Segment Start: Material shown

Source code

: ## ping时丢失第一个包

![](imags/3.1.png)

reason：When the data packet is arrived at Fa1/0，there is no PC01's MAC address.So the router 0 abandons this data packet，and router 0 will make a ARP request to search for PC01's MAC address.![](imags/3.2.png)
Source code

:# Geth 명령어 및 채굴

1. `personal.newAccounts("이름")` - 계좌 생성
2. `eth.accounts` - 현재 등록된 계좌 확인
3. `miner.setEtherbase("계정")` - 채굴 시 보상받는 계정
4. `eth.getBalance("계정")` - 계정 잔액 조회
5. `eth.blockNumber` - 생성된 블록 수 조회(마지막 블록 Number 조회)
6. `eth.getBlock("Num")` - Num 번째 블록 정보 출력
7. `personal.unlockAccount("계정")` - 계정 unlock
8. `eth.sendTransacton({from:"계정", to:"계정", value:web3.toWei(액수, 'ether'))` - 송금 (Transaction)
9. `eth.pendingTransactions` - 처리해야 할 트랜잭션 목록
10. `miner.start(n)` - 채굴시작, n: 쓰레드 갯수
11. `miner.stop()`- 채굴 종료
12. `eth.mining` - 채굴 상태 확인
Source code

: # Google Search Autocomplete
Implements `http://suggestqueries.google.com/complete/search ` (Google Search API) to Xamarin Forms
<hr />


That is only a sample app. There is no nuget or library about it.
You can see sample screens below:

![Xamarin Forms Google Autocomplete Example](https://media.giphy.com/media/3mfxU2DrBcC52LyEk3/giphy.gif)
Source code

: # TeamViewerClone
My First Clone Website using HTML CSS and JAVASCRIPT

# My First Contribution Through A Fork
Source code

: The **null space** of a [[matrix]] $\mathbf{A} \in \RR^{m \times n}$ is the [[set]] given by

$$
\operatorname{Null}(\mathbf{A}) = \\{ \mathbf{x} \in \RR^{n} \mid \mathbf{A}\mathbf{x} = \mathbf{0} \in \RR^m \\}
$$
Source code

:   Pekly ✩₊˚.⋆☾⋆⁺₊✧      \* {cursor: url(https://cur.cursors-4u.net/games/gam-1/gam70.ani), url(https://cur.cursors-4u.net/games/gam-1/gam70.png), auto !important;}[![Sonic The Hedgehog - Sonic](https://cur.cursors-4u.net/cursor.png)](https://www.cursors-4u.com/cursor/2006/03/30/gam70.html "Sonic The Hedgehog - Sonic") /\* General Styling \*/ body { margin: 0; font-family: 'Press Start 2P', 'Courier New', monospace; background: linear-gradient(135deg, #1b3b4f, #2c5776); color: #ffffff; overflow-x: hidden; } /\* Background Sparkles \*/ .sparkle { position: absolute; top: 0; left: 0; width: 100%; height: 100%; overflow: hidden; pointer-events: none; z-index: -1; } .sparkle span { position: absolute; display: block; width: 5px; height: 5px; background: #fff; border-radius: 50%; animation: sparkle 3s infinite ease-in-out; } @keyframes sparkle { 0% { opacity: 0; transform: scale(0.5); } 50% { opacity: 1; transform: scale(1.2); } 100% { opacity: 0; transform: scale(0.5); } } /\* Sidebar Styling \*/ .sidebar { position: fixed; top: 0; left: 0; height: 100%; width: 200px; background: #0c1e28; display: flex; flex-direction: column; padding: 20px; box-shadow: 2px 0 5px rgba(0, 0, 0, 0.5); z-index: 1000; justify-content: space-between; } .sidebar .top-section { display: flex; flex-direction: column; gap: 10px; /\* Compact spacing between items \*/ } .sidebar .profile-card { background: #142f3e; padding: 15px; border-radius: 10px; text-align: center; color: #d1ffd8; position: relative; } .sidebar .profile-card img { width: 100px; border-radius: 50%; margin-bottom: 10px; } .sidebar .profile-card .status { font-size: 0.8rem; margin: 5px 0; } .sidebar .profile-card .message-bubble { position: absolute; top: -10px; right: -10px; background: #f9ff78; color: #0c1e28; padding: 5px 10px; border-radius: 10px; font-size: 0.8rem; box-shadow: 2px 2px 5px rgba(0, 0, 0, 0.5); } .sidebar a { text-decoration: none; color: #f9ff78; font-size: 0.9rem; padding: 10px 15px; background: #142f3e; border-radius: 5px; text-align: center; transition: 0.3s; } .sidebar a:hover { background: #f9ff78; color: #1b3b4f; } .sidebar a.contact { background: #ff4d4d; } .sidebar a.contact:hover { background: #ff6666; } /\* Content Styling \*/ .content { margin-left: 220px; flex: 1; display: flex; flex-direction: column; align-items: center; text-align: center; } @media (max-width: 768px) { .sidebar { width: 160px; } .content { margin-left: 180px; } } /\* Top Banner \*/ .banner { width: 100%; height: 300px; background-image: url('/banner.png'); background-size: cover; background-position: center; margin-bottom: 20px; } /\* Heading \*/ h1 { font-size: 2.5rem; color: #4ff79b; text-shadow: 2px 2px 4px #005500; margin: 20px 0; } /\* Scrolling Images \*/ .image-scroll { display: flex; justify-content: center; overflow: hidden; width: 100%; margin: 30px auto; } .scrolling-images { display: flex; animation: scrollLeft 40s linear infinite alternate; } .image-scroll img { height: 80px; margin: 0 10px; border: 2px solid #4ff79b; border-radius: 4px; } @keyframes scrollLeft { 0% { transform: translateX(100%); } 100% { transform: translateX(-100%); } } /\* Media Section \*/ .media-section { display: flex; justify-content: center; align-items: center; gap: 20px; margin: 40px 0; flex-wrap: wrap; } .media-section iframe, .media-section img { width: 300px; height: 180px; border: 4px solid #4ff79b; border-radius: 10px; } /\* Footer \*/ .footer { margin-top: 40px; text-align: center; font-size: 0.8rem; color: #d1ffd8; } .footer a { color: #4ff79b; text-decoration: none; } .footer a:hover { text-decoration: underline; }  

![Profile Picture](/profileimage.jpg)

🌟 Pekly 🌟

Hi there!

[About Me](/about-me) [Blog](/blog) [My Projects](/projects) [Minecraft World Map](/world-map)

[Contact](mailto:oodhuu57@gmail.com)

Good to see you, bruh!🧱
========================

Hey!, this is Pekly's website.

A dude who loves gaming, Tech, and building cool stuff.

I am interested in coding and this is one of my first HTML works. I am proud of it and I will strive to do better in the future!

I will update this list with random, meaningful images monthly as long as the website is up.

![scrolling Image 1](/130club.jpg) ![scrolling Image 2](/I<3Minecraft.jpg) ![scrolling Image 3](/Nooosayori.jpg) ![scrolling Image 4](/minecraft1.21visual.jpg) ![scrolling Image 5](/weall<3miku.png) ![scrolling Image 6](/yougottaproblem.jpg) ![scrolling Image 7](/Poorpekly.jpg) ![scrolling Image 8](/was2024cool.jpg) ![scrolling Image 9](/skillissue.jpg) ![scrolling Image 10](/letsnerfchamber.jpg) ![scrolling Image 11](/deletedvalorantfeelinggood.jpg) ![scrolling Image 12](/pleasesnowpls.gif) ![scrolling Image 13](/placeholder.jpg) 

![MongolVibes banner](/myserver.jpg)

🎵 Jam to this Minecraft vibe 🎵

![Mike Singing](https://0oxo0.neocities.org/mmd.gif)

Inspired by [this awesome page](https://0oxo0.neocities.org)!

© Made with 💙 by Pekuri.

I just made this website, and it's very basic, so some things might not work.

Segment End: Material shown

Required work: When copying the data above, keep every line exactly as written.

Task output:
Source code

: ## ping时丢失第一个包

![](imags/3.1.png)

reason：When the data packet is arrived at Fa1/0，there is no PC01's MAC address.So the router 0 abandons this data packet，and router 0 will make a ARP request to search for PC01's MAC address.![](imags/3.2.png)
Source code

:# Geth 명령어 및 채굴

1. `personal.newAccounts("이름")` - 계좌 생성
2. `eth.accounts` - 현재 등록된 계좌 확인
3. `miner.setEtherbase("계정")` - 채굴 시 보상받는 계정
4. `eth.getBalance("계정")` - 계정 잔액 조회
5. `eth.blockNumber` - 생성된 블록 수 조회(마지막 블록 Number 조회)
6. `eth.getBlock("Num")` - Num 번째 블록 정보 출력
7. `personal.unlockAccount("계정")` - 계정 unlock
8. `eth.sendTransacton({from:"계정", to:"계정", value:web3.toWei(액수, 'ether'))` - 송금 (Transaction)
9. `eth.pendingTransactions` - 처리해야 할 트랜잭션 목록
10. `miner.start(n)` - 채굴시작, n: 쓰레드 갯수
11. `miner.stop()`- 채굴 종료
12. `eth.mining` - 채굴 상태 확인
Source code

: # Google Search Autocomplete
Implements `http://suggestqueries.google.com/complete/search ` (Google Search API) to Xamarin Forms
<hr />


That is only a sample app. There is no nuget or library about it.
You can see sample screens below:

![Xamarin Forms Google Autocomplete Example](https://media.giphy.com/media/3mfxU2DrBcC52LyEk3/giphy.gif)
Source code

: # TeamViewerClone
My First Clone Website using HTML CSS and JAVASCRIPT

# My First Contribution Through A Fork
Source code

: The **null space** of a [[matrix]] $\mathbf{A} \in \RR^{m \times n}$ is the [[set]] given by

$$
\operatorname{Null}(\mathbf{A}) = \\{ \mathbf{x} \in \RR^{n} \mid \mathbf{A}\mathbf{x} = \mathbf{0} \in \RR^m \\}
$$
Source code

:   Pekly ✩₊˚.⋆☾⋆⁺₊✧      \* {cursor: url(https://cur.cursors-4u.net/games/gam-1/gam70.ani), url(https://cur.cursors-4u.net/games/gam-1/gam70.png), auto !important;}[![Sonic The Hedgehog - Sonic](https://cur.cursors-4u.net/cursor.png)](https://www.cursors-4u.com/cursor/2006/03/30/gam70.html "Sonic The Hedgehog - Sonic") /\* General Styling \*/ body { margin: 0; font-family: 'Press Start 2P', 'Courier New', monospace; background: linear-gradient(135deg, #1b3b4f, #2c5776); color: #ffffff; overflow-x: hidden; } /\* Background Sparkles \*/ .sparkle { position: absolute; top: 0; left: 0; width: 100%; height: 100%; overflow: hidden; pointer-events: none; z-index: -1; } .sparkle span { position: absolute; display: block; width: 5px; height: 5px; background: #fff; border-radius: 50%; animation: sparkle 3s infinite ease-in-out; } @keyframes sparkle { 0% { opacity: 0; transform: scale(0.5); } 50% { opacity: 1; transform: scale(1.2); } 100% { opacity: 0; transform: scale(0.5); } } /\* Sidebar Styling \*/ .sidebar { position: fixed; top: 0; left: 0; height: 100%; width: 200px; background: #0c1e28; display: flex; flex-direction: column; padding: 20px; box-shadow: 2px 0 5px rgba(0, 0, 0, 0.5); z-index: 1000; justify-content: space-between; } .sidebar .top-section { display: flex; flex-direction: column; gap: 10px; /\* Compact spacing between items \*/ } .sidebar .profile-card { background: #142f3e; padding: 15px; border-radius: 10px; text-align: center; color: #d1ffd8; position: relative; } .sidebar .profile-card img { width: 100px; border-radius: 50%; margin-bottom: 10px; } .sidebar .profile-card .status { font-size: 0.8rem; margin: 5px 0; } .sidebar .profile-card .message-bubble { position: absolute; top: -10px; right: -10px; background: #f9ff78; color: #0c1e28; padding: 5px 10px; border-radius: 10px; font-size: 0.8rem; box-shadow: 2px 2px 5px rgba(0, 0, 0, 0.5); } .sidebar a { text-decoration: none; color: #f9ff78; font-size: 0.9rem; padding: 10px 15px; background: #142f3e; border-radius: 5px; text-align: center; transition: 0.3s; } .sidebar a:hover { background: #f9ff78; color: #1b3b4f; } .sidebar a.contact { background: #ff4d4d; } .sidebar a.contact:hover { background: #ff6666; } /\* Content Styling \*/ .content { margin-left: 220px; flex: 1; display: flex; flex-direction: column; align-items: center; text-align: center; } @media (max-width: 768px) { .sidebar { width: 160px; } .content { margin-left: 180px; } } /\* Top Banner \*/ .banner { width: 100%; height: 300px; background-image: url('/banner.png'); background-size: cover; background-position: center; margin-bottom: 20px; } /\* Heading \*/ h1 { font-size: 2.5rem; color: #4ff79b; text-shadow: 2px 2px 4px #005500; margin: 20px 0; } /\* Scrolling Images \*/ .image-scroll { display: flex; justify-content: center; overflow: hidden; width: 100%; margin: 30px auto; } .scrolling-images { display: flex; animation: scrollLeft 40s linear infinite alternate; } .image-scroll img { height: 80px; margin: 0 10px; border: 2px solid #4ff79b; border-radius: 4px; } @keyframes scrollLeft { 0% { transform: translateX(100%); } 100% { transform: translateX(-100%); } } /\* Media Section \*/ .media-section { display: flex; justify-content: center; align-items: center; gap: 20px; margin: 40px 0; flex-wrap: wrap; } .media-section iframe, .media-section img { width: 300px; height: 180px; border: 4px solid #4ff79b; border-radius: 10px; } /\* Footer \*/ .footer { margin-top: 40px; text-align: center; font-size: 0.8rem; color: #d1ffd8; } .footer a { color: #4ff79b; text-decoration: none; } .footer a:hover { text-decoration: underline; }  

![Profile Picture](/profileimage.jpg)

🌟 Pekly 🌟

Hi there!

[About Me](/about-me) [Blog](/blog) [My Projects](/projects) [Minecraft World Map](/world-map)

[Contact](mailto:oodhuu57@gmail.com)

Good to see you, bruh!🧱
========================

Hey!, this is Pekly's website.

A dude who loves gaming, Tech, and building cool stuff.

I am interested in coding and this is one of my first HTML works. I am proud of it and I will strive to do better in the future!

I will update this list with random, meaningful images monthly as long as the website is up.

![scrolling Image 1](/130club.jpg) ![scrolling Image 2](/I<3Minecraft.jpg) ![scrolling Image 3](/Nooosayori.jpg) ![scrolling Image 4](/minecraft1.21visual.jpg) ![scrolling Image 5](/weall<3miku.png) ![scrolling Image 6](/yougottaproblem.jpg) ![scrolling Image 7](/Poorpekly.jpg) ![scrolling Image 8](/was2024cool.jpg) ![scrolling Image 9](/skillissue.jpg) ![scrolling Image 10](/letsnerfchamber.jpg) ![scrolling Image 11](/deletedvalorantfeelinggood.jpg) ![scrolling Image 12](/pleasesnowpls.gif) ![scrolling Image 13](/placeholder.jpg) 

![MongolVibes banner](/myserver.jpg)

🎵 Jam to this Minecraft vibe 🎵

![Mike Singing](https://0oxo0.neocities.org/mmd.gif)

Inspired by [this awesome page](https://0oxo0.neocities.org)!

© Made with 💙 by Pekuri.

I just made this website, and it's very basic, so some things might not work.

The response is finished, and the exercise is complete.